Department of Psychology, Johann Wolfgang-Goethe-Universität, Frankfurt, Germany. Electronic address: https://www.scenegrammarlab.com/.
Vision Res. 2021 Apr;181:10-20. doi: 10.1016/j.visres.2020.11.003. Epub 2021 Jan 8.
We live in a rich, three dimensional world with complex arrangements of meaningful objects. For decades, however, theories of visual attention and perception have been based on findings generated from lines and color patches. While these theories have been indispensable for our field, the time has come to move on from this rather impoverished view of the world and (at least try to) get closer to the real thing. After all, our visual environment consists of objects that we not only look at, but constantly interact with. Having incorporated the meaning and structure of scenes, i.e. its "grammar", then allows us to easily understand objects and scenes we have never encountered before. Studying this grammar provides us with the fascinating opportunity to gain new insights into the complex workings of attention, perception, and cognition. In this review, I will discuss how the meaning and the complex, yet predictive structure of real-world scenes influence attention allocation, search, and object identification.

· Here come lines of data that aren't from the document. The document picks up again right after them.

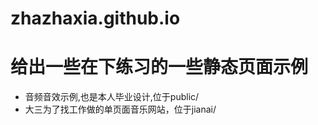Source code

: # zhazhaxia.github.io
# 给出一些在下练习的一些静态页面示例

- 音频音效示例,也是本人毕业设计,位于public/
- 大三为了找工作做的单页面音乐网站，位于jianai/
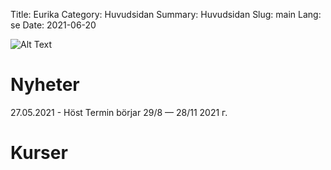 Title: Eurika
Category: Huvudsidan
Summary: Huvudsidan
Slug: main
Lang: se
Date: 2021-06-20

![Alt Text]({static}/images/kids.png)

# Nyheter
27.05.2021 - Höst Termin börjar 29/8 — 28/11 2021 г.

# Kurser
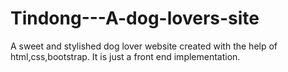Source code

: # Tindong---A-dog-lovers-site
A sweet and stylished dog lover website created with the help of html,css,bootstrap. It is just a front end implementation.

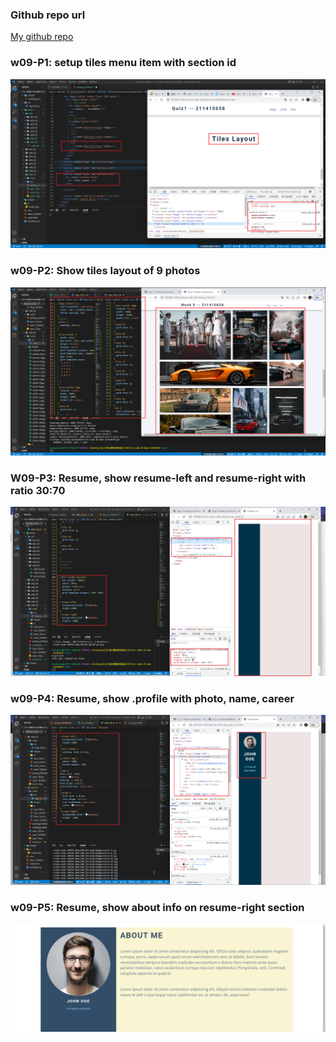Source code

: ### Github repo url

[My github repo](https://github.com/anan826/1111-sweb-1N-demo-211410658.git)

### w09-P1: setup tiles menu item with section id

![](w09-p1.png)

### w09-P2: Show tiles layout of 9 photos

![](w09-p2.png)

### W09-P3: Resume, show resume-left and resume-right with ratio 30:70

![](w09-p3.png)

### w09-P4: Resume, show .profile with photo, name, career

![](w09-p4.png)

### w09-P5: Resume, show about info on resume-right section

![](w09-p5.png)
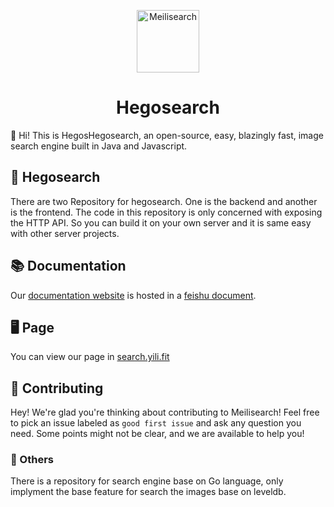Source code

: <p align="center">
  <img src="https://yili979.oss-cn-beijing.aliyuncs.com/img/202206071341222.png" alt="Meilisearch" width="100" height="100" />
</p>

<h1 align="center">Hegosearch</h1>



👋  Hi! This is HegosHegosearch, an open-source, easy, blazingly fast, image search engine built in Java and Javascript.

## 🔎 Hegosearch

There are two Repository for hegosearch. One is the backend and another is the frontend. The code in this repository is only concerned with  exposing the HTTP API. So you can build it on your own server and it is same easy with other server projects.

## 📚 Documentation 

Our [documentation website](https://docs.meilisearch.com) is hosted in a [feishu document](https://iu8yo54own.feishu.cn/docs/doccn9O6s0jh3Sqp4LAG3eVViRe). 

## 🖥 Page

You can view our page in [search.yili.fit](https://search.yili.fit) 

## 🤝 Contributing 

Hey! We're glad you're thinking about contributing to Meilisearch! Feel free to pick an issue labeled as `good first issue` and  ask any question you need. Some points might not be clear, and we are available to help you!

### 🔩 Others 

There is a repository for search engine base on Go language, only implyment the base feature for search the images base on leveldb.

我们生活在一个丰富多彩、充满各种有意义物体的三维世界中。然而,数十年来,视觉注意和感知理论一直基于线条和彩色斑块的研究结果。虽然这些理论对我们的领域至关重要,但现在是时候摆脱这种对世界的相对贫瘠的看法了,(至少要尝试)更接近真实的情况。毕竟,我们的视觉环境由我们不仅观看而且不断与之互动的物体组成。融入场景的意义和结构,即其“语法”,然后使我们能够轻松理解以前从未遇到过的物体和场景。研究这种语法为我们提供了一个引人入胜的机会,可以深入了解注意力、感知和认知的复杂运作。在这篇综述中,我将讨论现实世界场景的意义和复杂但可预测的结构如何影响注意力分配、搜索和物体识别。